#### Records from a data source
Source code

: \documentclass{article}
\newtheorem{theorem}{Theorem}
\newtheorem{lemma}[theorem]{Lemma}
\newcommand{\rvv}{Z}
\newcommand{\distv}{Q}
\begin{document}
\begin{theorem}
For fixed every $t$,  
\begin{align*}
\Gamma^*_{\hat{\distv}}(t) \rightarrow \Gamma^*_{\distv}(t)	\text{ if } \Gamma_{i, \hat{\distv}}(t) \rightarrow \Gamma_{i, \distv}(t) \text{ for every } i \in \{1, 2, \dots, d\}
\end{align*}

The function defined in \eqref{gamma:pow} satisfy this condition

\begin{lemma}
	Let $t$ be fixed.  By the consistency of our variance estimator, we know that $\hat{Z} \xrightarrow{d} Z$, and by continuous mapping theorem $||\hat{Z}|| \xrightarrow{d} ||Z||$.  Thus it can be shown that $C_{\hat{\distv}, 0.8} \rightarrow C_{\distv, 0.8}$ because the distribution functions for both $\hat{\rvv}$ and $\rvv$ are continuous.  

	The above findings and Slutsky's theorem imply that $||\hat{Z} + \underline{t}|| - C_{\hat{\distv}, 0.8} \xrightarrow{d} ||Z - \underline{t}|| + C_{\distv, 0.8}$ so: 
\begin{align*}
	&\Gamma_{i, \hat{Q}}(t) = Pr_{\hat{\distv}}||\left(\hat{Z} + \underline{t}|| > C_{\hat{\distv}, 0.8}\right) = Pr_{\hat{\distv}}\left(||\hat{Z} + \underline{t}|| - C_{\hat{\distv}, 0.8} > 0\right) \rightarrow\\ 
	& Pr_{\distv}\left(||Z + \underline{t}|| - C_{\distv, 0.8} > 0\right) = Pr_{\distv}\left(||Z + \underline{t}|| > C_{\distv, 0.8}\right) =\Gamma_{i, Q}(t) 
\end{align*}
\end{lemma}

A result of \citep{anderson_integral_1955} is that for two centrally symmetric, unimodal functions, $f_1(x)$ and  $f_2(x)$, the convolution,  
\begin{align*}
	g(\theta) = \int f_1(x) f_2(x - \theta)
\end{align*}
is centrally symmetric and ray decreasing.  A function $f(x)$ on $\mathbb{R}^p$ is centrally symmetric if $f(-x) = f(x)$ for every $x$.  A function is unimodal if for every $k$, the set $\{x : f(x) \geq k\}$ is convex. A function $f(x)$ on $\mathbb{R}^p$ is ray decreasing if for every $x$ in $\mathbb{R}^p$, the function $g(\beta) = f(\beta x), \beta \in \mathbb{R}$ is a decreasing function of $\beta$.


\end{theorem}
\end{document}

#### To do
The records above are to be repeated exactly, in their entirety.

#### Expected answer
Source code

: \documentclass{article}
\newtheorem{theorem}{Theorem}
\newtheorem{lemma}[theorem]{Lemma}
\newcommand{\rvv}{Z}
\newcommand{\distv}{Q}
\begin{document}
\begin{theorem}
For fixed every $t$,  
\begin{align*}
\Gamma^*_{\hat{\distv}}(t) \rightarrow \Gamma^*_{\distv}(t)	\text{ if } \Gamma_{i, \hat{\distv}}(t) \rightarrow \Gamma_{i, \distv}(t) \text{ for every } i \in \{1, 2, \dots, d\}
\end{align*}

The function defined in \eqref{gamma:pow} satisfy this condition

\begin{lemma}
	Let $t$ be fixed.  By the consistency of our variance estimator, we know that $\hat{Z} \xrightarrow{d} Z$, and by continuous mapping theorem $||\hat{Z}|| \xrightarrow{d} ||Z||$.  Thus it can be shown that $C_{\hat{\distv}, 0.8} \rightarrow C_{\distv, 0.8}$ because the distribution functions for both $\hat{\rvv}$ and $\rvv$ are continuous.  

	The above findings and Slutsky's theorem imply that $||\hat{Z} + \underline{t}|| - C_{\hat{\distv}, 0.8} \xrightarrow{d} ||Z - \underline{t}|| + C_{\distv, 0.8}$ so: 
\begin{align*}
	&\Gamma_{i, \hat{Q}}(t) = Pr_{\hat{\distv}}||\left(\hat{Z} + \underline{t}|| > C_{\hat{\distv}, 0.8}\right) = Pr_{\hat{\distv}}\left(||\hat{Z} + \underline{t}|| - C_{\hat{\distv}, 0.8} > 0\right) \rightarrow\\ 
	& Pr_{\distv}\left(||Z + \underline{t}|| - C_{\distv, 0.8} > 0\right) = Pr_{\distv}\left(||Z + \underline{t}|| > C_{\distv, 0.8}\right) =\Gamma_{i, Q}(t) 
\end{align*}
\end{lemma}

A result of \citep{anderson_integral_1955} is that for two centrally symmetric, unimodal functions, $f_1(x)$ and  $f_2(x)$, the convolution,  
\begin{align*}
	g(\theta) = \int f_1(x) f_2(x - \theta)
\end{align*}
is centrally symmetric and ray decreasing.  A function $f(x)$ on $\mathbb{R}^p$ is centrally symmetric if $f(-x) = f(x)$ for every $x$.  A function is unimodal if for every $k$, the set $\{x : f(x) \geq k\}$ is convex. A function $f(x)$ on $\mathbb{R}^p$ is ray decreasing if for every $x$ in $\mathbb{R}^p$, the function $g(\beta) = f(\beta x), \beta \in \mathbb{R}$ is a decreasing function of $\beta$.


\end{theorem}
\end{document}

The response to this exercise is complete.